Data provided →
==================================================

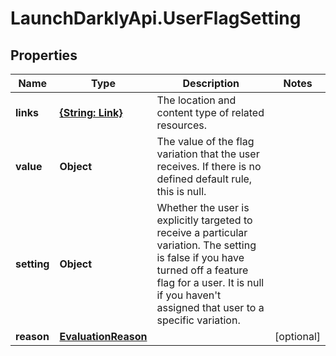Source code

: # LaunchDarklyApi.UserFlagSetting

## Properties

Name | Type | Description | Notes
------------ | ------------- | ------------- | -------------
**links** | [**{String: Link}**](Link.md) | The location and content type of related resources. | 
**value** | **Object** | The value of the flag variation that the user receives. If there is no defined default rule, this is null. | 
**setting** | **Object** | Whether the user is explicitly targeted to receive a particular variation. The setting is false if you have turned off a feature flag for a user. It is null if you haven&#39;t assigned that user to a specific variation. | 
**reason** | [**EvaluationReason**](EvaluationReason.md) |  | [optional] 


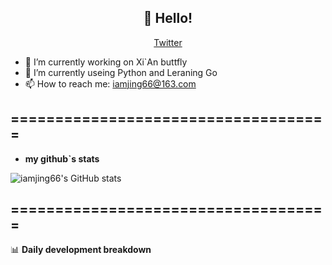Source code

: <h2 align="center">👋 Hello!</h2>
<p align="center">
  <a href="https://twitter.com/iamjing66">Twitter</a>
</p>


- 🔭 I’m currently working on Xi`An buttfly 
- 🌱 I’m currently useing Python and Leraning Go
- 📫 How to reach me: iamjing66@163.com

====================================        
- 
- **my github`s stats**


![iamjing66's GitHub stats](https://github-readme-stats.vercel.app/api?username=iamjing66&count_private=true)


====================================        
-
📊 **Daily development breakdown**       

<!--START_SECTION:waka-->




<!--END_SECTION:waka-->
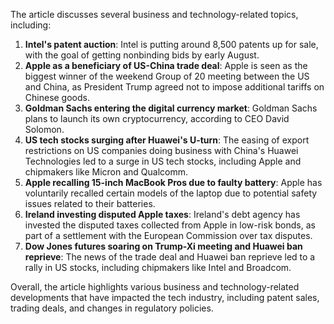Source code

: The article discusses several business and technology-related topics, including:

1. **Intel's patent auction**: Intel is putting around 8,500 patents up for sale, with the goal of getting nonbinding bids by early August.
2. **Apple as a beneficiary of US-China trade deal**: Apple is seen as the biggest winner of the weekend Group of 20 meeting between the US and China, as President Trump agreed not to impose additional tariffs on Chinese goods.
3. **Goldman Sachs entering the digital currency market**: Goldman Sachs plans to launch its own cryptocurrency, according to CEO David Solomon.
4. **US tech stocks surging after Huawei's U-turn**: The easing of export restrictions on US companies doing business with China's Huawei Technologies led to a surge in US tech stocks, including Apple and chipmakers like Micron and Qualcomm.
5. **Apple recalling 15-inch MacBook Pros due to faulty battery**: Apple has voluntarily recalled certain models of the laptop due to potential safety issues related to their batteries.
6. **Ireland investing disputed Apple taxes**: Ireland's debt agency has invested the disputed taxes collected from Apple in low-risk bonds, as part of a settlement with the European Commission over tax disputes.
7. **Dow Jones futures soaring on Trump-Xi meeting and Huawei ban reprieve**: The news of the trade deal and Huawei ban reprieve led to a rally in US stocks, including chipmakers like Intel and Broadcom.

Overall, the article highlights various business and technology-related developments that have impacted the tech industry, including patent sales, trading deals, and changes in regulatory policies.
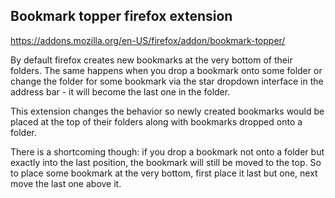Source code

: ## Bookmark topper firefox extension

https://addons.mozilla.org/en-US/firefox/addon/bookmark-topper/

By default firefox creates new bookmarks at the very bottom of their folders. The same happens when you drop a bookmark onto some folder or change the folder for some bookmark via the star dropdown interface in the address bar - it will become the last one in the folder.

This extension changes the behavior so newly created bookmarks would be placed at the top of their folders along with bookmarks dropped onto a folder.

There is a shortcoming though: if you drop a bookmark not onto a folder but exactly into the last position, the bookmark will still be moved to the top. So to place some bookmark at the very bottom, first place it last but one, next move the last one above it.

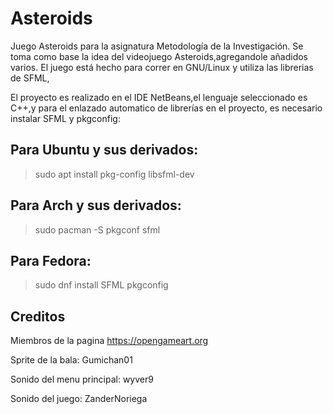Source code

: # Asteroids
Juego Asteroids para la asignatura Metodología de la Investigación.
Se toma como base la idea del videojuego Asteroids,agregandole añadidos varios.
El juego está hecho para correr en GNU/Linux y utiliza las librerias de SFML,

El proyecto es realizado en el IDE NetBeans,el lenguaje seleccionado es C++,y para el enlazado automatico de librerías en el proyecto, es necesario instalar SFML y pkgconfig:

## Para Ubuntu y sus derivados:

>sudo apt install pkg-config libsfml-dev

## Para Arch y sus derivados:

>sudo pacman -S pkgconf sfml

## Para Fedora:

>sudo dnf install SFML pkgconfig

## Creditos
 Miembros de la pagina https://opengameart.org
 
Sprite de la bala: Gumichan01

Sonido del menu principal: wyver9

Sonido del juego: ZanderNoriega
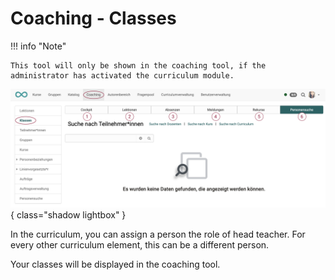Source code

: # Coaching - Classes

!!! info "Note"

    This tool will only be shown in the coaching tool, if the administrator has activated the curriculum module.

![coaching_klassen_v1_de.png](assets/coaching_klassen_v1_de.png){ class="shadow lightbox" }

In the curriculum, you can assign a person the role of head teacher. For every other curriculum element, this can be a different person.

Your classes will be displayed in the coaching tool.

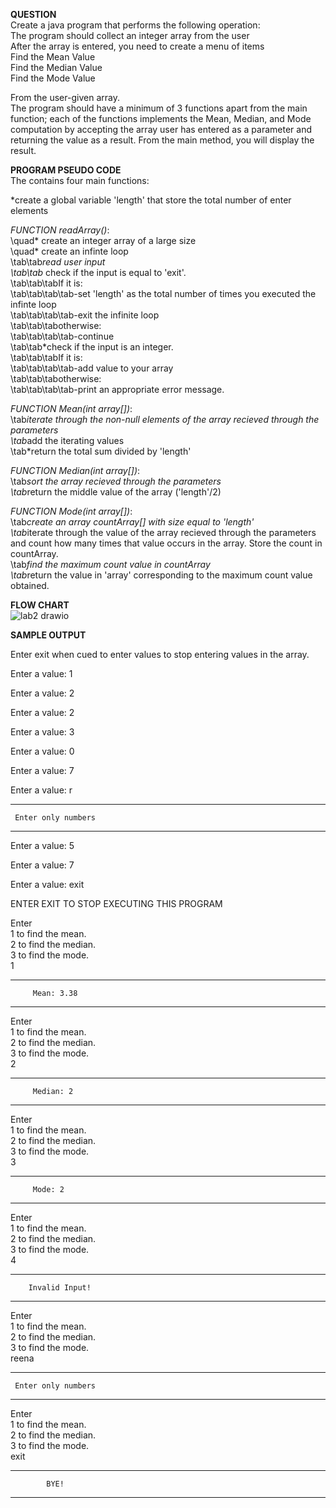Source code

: **QUESTION**  
Create a java program that performs the following operation:    
The program should collect an integer array from the user    
After the array is entered, you need to create a menu of items   
Find the Mean Value    
Find the Median Value    
Find the Mode Value     

From the user-given array.    
The program should have a minimum of 3 functions apart from the main function; each of the functions implements the Mean, Median, and Mode computation by accepting the array user has entered as a parameter and returning the value as a result. From the main method, you will display the result.

**PROGRAM PSEUDO CODE**     
The contains four main functions:   
  
*create a global variable 'length' that store the total number of enter elements   
  
*FUNCTION readArray()*:     
\quad* create an integer array of a large size  
\quad* create an infinte loop  
\tab\tab*read user input  
\tab\tab* check if the input is equal to 'exit'.   
\tab\tab\tabIf it is:    
\tab\tab\tab\tab-set 'length' as the total number of times you executed the infinte loop    
\tab\tab\tab\tab-exit the infinite loop     
\tab\tab\tabotherwise:    
\tab\tab\tab\tab-continue    
\tab\tab*check if the input is an integer.   
\tab\tab\tabIf it is:    
\tab\tab\tab\tab-add value to your array  
\tab\tab\tabotherwise:    
\tab\tab\tab\tab-print an appropriate error message.    

*FUNCTION Mean(int array[])*:  
\tab*iterate through the non-null elements of the array recieved through the parameters  
\tab*add the iterating values      
\tab*return the total sum divided by 'length'  

*FUNCTION Median(int array[])*:  
\tab*sort the array recieved through the parameters    
\tab*return the middle value of the array ('length'/2)    

*FUNCTION Mode(int array[])*:  
\tab*create an array countArray[] with size equal to 'length'  
\tab*iterate through the value of the array recieved through the parameters and count how many times that value occurs in the array. Store the count in countArray.  
\tab*find the maximum count value in countArray  
\tab*return the value in 'array' corresponding to the maximum count value obtained.    

**FLOW CHART**    
![lab2 drawio](https://user-images.githubusercontent.com/118504536/219005942-5941a714-a15c-4926-ba6c-4e41dd24d9d5.png)  

**SAMPLE OUTPUT**      

Enter exit when cued to enter values to stop entering values in the array.    
   
Enter a value: 1      

Enter a value: 2    

Enter a value: 2    

Enter a value: 3    

Enter a value: 0    

Enter a value: 7    

Enter a value: r   

----------------------------    
     Enter only numbers    
----------------------------    


Enter a value: 5    

Enter a value: 7    

Enter a value: exit    


ENTER EXIT TO STOP EXECUTING THIS PROGRAM    

Enter    
 1 to find the mean.    
 2 to find the median.    
 3 to find the mode.      
1    

----------------------------    
         Mean: 3.38      
----------------------------      

Enter    
 1 to find the mean.    
 2 to find the median.    
 3 to find the mode.    
2    

----------------------------    
         Median: 2    
----------------------------    
 
Enter      
 1 to find the mean.      
 2 to find the median.      
 3 to find the mode.      
3        

----------------------------      
         Mode: 2      
----------------------------      

Enter    
 1 to find the mean.    
 2 to find the median.    
 3 to find the mode.    
4    

----------------------------    
        Invalid Input!    
----------------------------     

Enter    
 1 to find the mean.    
 2 to find the median.    
 3 to find the mode.    
reena    

----------------------------    
     Enter only numbers    
----------------------------    

Enter      
 1 to find the mean.     
 2 to find the median.      
 3 to find the mode.      
 exit      
 
----------------------------      
            BYE!      
----------------------------      
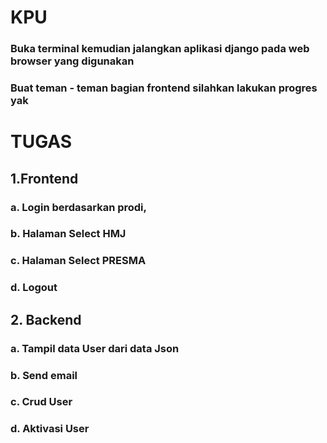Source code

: # KPU
### Buka terminal kemudian jalangkan aplikasi django pada web browser yang digunakan
### Buat teman - teman bagian frontend silahkan lakukan progres yak

# TUGAS
## 1.Frontend
### a. Login berdasarkan prodi,
### b. Halaman Select HMJ
### c. Halaman Select PRESMA
### d. Logout

## 2. Backend
### a. Tampil data User dari data Json
### b. Send email
### c. Crud User
### d. Aktivasi User
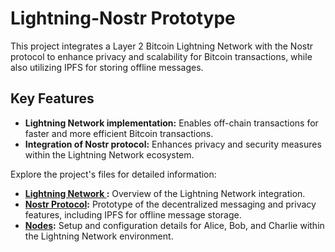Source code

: # Lightning-Nostr Prototype

This project integrates a Layer 2 Bitcoin Lightning Network with the Nostr protocol to enhance privacy and scalability for Bitcoin transactions, while also utilizing IPFS for storing offline messages.

## Key Features

- **Lightning Network implementation:** Enables off-chain transactions for faster and more efficient Bitcoin transactions.
- **Integration of Nostr protocol:** Enhances privacy and security measures within the Lightning Network ecosystem.


Explore the project's files for detailed information:
- **[Lightning Network ](https://github.com/ChaimaaNairi/Lightning-Nostr-Prototype/blob/main/LightningNetwork.md):** Overview of the Lightning Network integration.
- **[Nostr Protocol](https://github.com/ChaimaaNairi/Lightning-Nostr-Prototype/blob/main/Nostr.md):** Prototype of the decentralized messaging and privacy features, including IPFS for offline message storage.
- **[Nodes](https://github.com/ChaimaaNairi/Lightning-Nostr-Prototype/blob/main/Nodes.md):** Setup and configuration details for Alice, Bob, and Charlie within the Lightning Network environment.




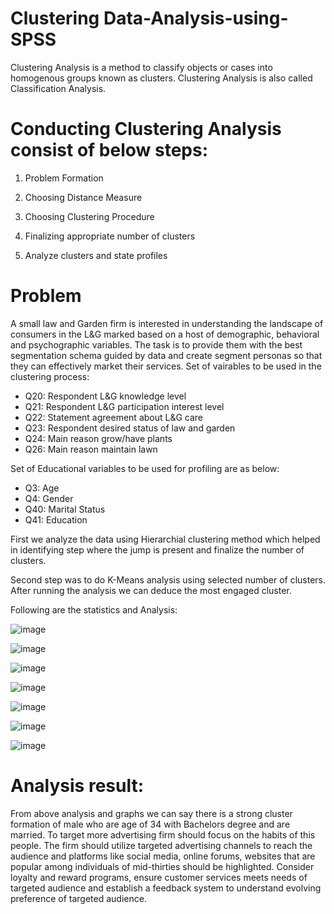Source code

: # Clustering Data-Analysis-using-SPSS
Clustering Analysis is a method to classify objects or cases into homogenous groups known as clusters. Clustering Analysis is also called Classification Analysis.

# Conducting Clustering Analysis consist of below steps:
1) Problem Formation

2) Choosing Distance Measure

3) Choosing Clustering Procedure

4) Finalizing appropriate number of clusters

5) Analyze clusters and state profiles

# Problem
A small law and Garden firm is interested in understanding the landscape of consumers in the L&G marked based on a host of demographic, behavioral and psychographic variables. The task is to provide them with the best segmentation schema guided by data and create segment personas so that they can effectively market their services.
Set of vairables to be used in the clustering process:
* Q20: Respondent L&G knowledge level
* Q21: Respondent L&G participation interest level
* Q22: Statement agreement about L&G care
* Q23: Respondent desired status of law and garden
* Q24: Main reason grow/have plants
* Q26: Main reason maintain lawn
  
Set of Educational variables to be used for profiling are as below:
* Q3: Age
* Q4: Gender
* Q40: Marital Status
* Q41: Education

First we analyze the data using Hierarchial clustering method which helped in identifying step where the jump is present and finalize the number of clusters.

Second step was to do K-Means analysis using selected number of clusters. After running the analysis we can deduce the most engaged cluster. 

Following are the statistics and Analysis:

![image](https://github.com/jahnvidave04/Clustering-Data-Analysis-with-SPSS/assets/126203211/5d798f8a-6c0f-46e7-b66d-e6f78c2dd650)


![image](https://github.com/jahnvidave04/Clustering-Data-Analysis-with-SPSS/assets/126203211/e40ca0a0-6d6a-4bd8-9de6-f9eeb09705c0)


![image](https://github.com/jahnvidave04/Clustering-Data-Analysis-with-SPSS/assets/126203211/62ffc038-7297-4f32-8d11-27d256bcbb90)

![image](https://github.com/jahnvidave04/Clustering-Data-Analysis-with-SPSS/assets/126203211/eda1e1a0-5066-42ed-8e9d-3d11492b4d72)

![image](https://github.com/jahnvidave04/Clustering-Data-Analysis-with-SPSS/assets/126203211/a5f3e9b2-504f-4983-b735-ae098c1f5bce)

![image](https://github.com/jahnvidave04/Clustering-Data-Analysis-with-SPSS/assets/126203211/aad67840-db43-4f99-89de-bb0b3c0a36ab)

![image](https://github.com/jahnvidave04/Clustering-Data-Analysis-with-SPSS/assets/126203211/674c3a8e-2950-4512-995b-6603d38fe957)

# Analysis result:

From above analysis and graphs we can say there is a strong cluster formation of male who are age of 34 with Bachelors degree and are married. To target more advertising firm should focus on the habits of this people. The firm should utilize targeted advertising channels to reach the audience and platforms like social media, online forums, websites that are popular among individuals of mid-thirties should be highlighted. Consider loyalty and reward programs, ensure customer services meets needs of targeted audience and establish a feedback system to understand evolving preference of targeted audience.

==================================================

The lines to be transcribed are those from the first line of the data above through the line holding "specific variation. |", inclusive; copy them exactly and only, leaving out the pictures.

Answer below →
Source code

: # LaunchDarklyApi.UserFlagSetting

## Properties

Name | Type | Description | Notes
------------ | ------------- | ------------- | -------------
**links** | [**{String: Link}**](Link.md) | The location and content type of related resources. | 
**value** | **Object** | The value of the flag variation that the user receives. If there is no defined default rule, this is null. | 
**setting** | **Object** | Whether the user is explicitly targeted to receive a particular variation. The setting is false if you have turned off a feature flag for a user. It is null if you haven&#39;t assigned that user to a specific variation. | 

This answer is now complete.